TASK TO COMPLETE: In the entries below, some lines hold the string "segmentation"; please say how many, giving the number and nothing else.

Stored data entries

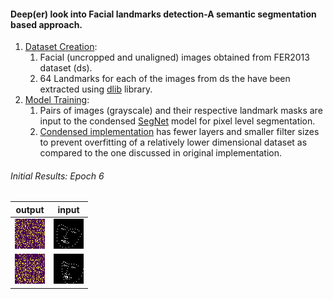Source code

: #### Deep(er) look into Facial landmarks detection-A semantic segmentation based approach.



1. [Dataset Creation](https://github.com/KaunilD/facs-segmentation/blob/master/dataset-creation/csv2png.py):
   1. Facial (uncropped and unaligned) images obtained from FER2013 dataset (ds).
   2. 64 Landmarks for each of the images from ds the have been extracted using [dlib](http://dlib.net/) library.
2. [Model Training](https://github.com/KaunilD/facs-segmentation/blob/master/deep-learning/trainer.py):
   1. Pairs of images (grayscale) and their respective landmark masks are input to the condensed [SegNet](https://arxiv.org/abs/1511.00561) model for pixel level segmentation.
   2. [Condensed implementation]() has fewer layers and smaller filter sizes to prevent overfitting of a relatively lower dimensional dataset as compared to the one discussed in original implementation.



###### Initial Results: Epoch 6

| output                                                       | input                                                        |
| ------------------------------------------------------------ | ------------------------------------------------------------ |
| ![1](deep-learning/126.png) | ![1_input](dataset-creation/data_gt/target/2.png) |
| ![2](deep-learning/2.png) | ![2_input](dataset-creation/data_gt/target/127.png) |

ANSWER FOR THE TASK: 4